And the machine continued: “What is the relationship of Captain William H. Coburn, U.S.A.F.I.S. 11B, with Coburn families of East Frampton, Massachusetts, and Ada, Texas?
“Response: no known relationship.”
“Thanks a ton, you assortment of junk.”
And the machine continued: “Is there a man of extreme wealth, age probably about sixty, whose last name is or was Lewis, originally from Ada, Texas?

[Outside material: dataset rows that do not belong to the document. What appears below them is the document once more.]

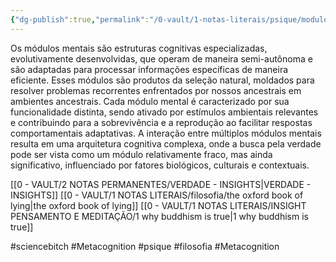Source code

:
 ```yaml
---
{"dg-publish":true,"permalink":"/0-vault/1-notas-literais/psique/modulos-mentais/","tags":["sciencebitch","Metacognition","psique","filosofia"],"dgHomeLink":true,"dgShowLocalGraph":true,"dgShowFileTree":true,"dgEnableSearch":true,"noteIcon":""}
---
```


Os módulos mentais são estruturas cognitivas especializadas, evolutivamente desenvolvidas, que operam de maneira semi-autônoma e são adaptadas para processar informações específicas de maneira eficiente. Esses módulos são produtos da seleção natural, moldados para resolver problemas recorrentes enfrentados por nossos ancestrais em ambientes ancestrais. Cada módulo mental é caracterizado por sua funcionalidade distinta, sendo ativado por estímulos ambientais relevantes e contribuindo para a sobrevivência e a reprodução ao facilitar respostas comportamentais adaptativas. A interação entre múltiplos módulos mentais resulta em uma arquitetura cognitiva complexa, onde a busca pela verdade pode ser vista como um módulo relativamente fraco, mas ainda significativo, influenciado por fatores biológicos, culturais e contextuais.

[[0 - VAULT/2 NOTAS PERMANENTES/VERDADE - INSIGHTS\|VERDADE - INSIGHTS]]
[[0 - VAULT/1 NOTAS LITERAIS/filosofia/the oxford book of lying\|the oxford book of lying]]
[[0 - VAULT/1 NOTAS LITERAIS/INSIGHT PENSAMENTO E MEDITAÇÃO/1 why buddhism is true\|1 why buddhism is true]]

#sciencebitch #Metacognition #psique #filosofia #Metacognition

“Response: yes; George Udine, businesses, addresses various, currently at Cleary’s Mountain, Cleary, Oregon.
“Who is Ducey Webb?
“Response: who is Ducey Webb?”
“Your father was a toaster,” said Flynn.
“Thirteen: hold. Zero connecting.”
“Nice talking with you,” Flynn said to the machine. “Call anytime.”
“Who are you talking to, Frank?” N.N. Zero, John Roy Priddy, asked.
“Exactly,” said Flynn. “Where did we get the rollicking robot?”
“Do you like it?”
“Rollicking. Some of its jokes and stories are a bit out of school, of course. I wouldn’t repeat them to the wife of the local vicar.”
“I guess we have some new equipment since you’ve been working with us full-time.”
“Does it have a name?”
“Who?”
“Your rollicking robot?”
“I understand some of the young people on the staff call it Ginger.”
“Ginger! That’s personable enough. Why Ginger?”
“That’s what color it is.”
“A ginger robot?”
“It’s only as big as a cigar box, Frank. Isn’t that wonderful?”
“You compressed brains are a constant embarassment to me,” Flynn said to the little man. John Roy Priddy said nothing. Flynn added, “Sir.”
“Frank, who is Ducey Webb?”
“That’s what I’d like to know. I have my suspicions. Were you listening in on Ginger?”
“Just the last part. I didn’t want to miss talking with you. Was any of the information useful?”
“Yes. I got exactly two leads out of it.”
“How’s Las Vegas?”
“It’s not a bad place to live, but visiting here gets under the fingernails, if you know what I mean.”
“Frank, what the hell are you doing, anyway?” N.N. Zero could ask some super questions. “Start anywhere. It’s early yet.”
It was six fifty-six A.M. Las Vegas time. John Roy Priddy hated sleep. All the horrors came back to him in the vulnerability of sleep.
Flynn said, “I went to Ada, Texas, to establish that the town was abandoned within a five day period by everyone except the minister, his wife, and an eccentric old woman. Everyone else who could creep, hobble, or stamp on an accelerator skedaddled.”
“ ‘Skedaddled?’ ”
“That’s a word we use here in the Southwest.”
“It didn’t sound either Gaelic or German.”
“It isn’t. I think I have established that everyone in the town—man, woman, and child—received one hundred thousand dollars in cash money.”
“Cash money?”
“I acclimate easily,” said Flynn.
“Frank, didn’t we know all this before?”
“Actually, not. I’m not absolutely sure we know it now.”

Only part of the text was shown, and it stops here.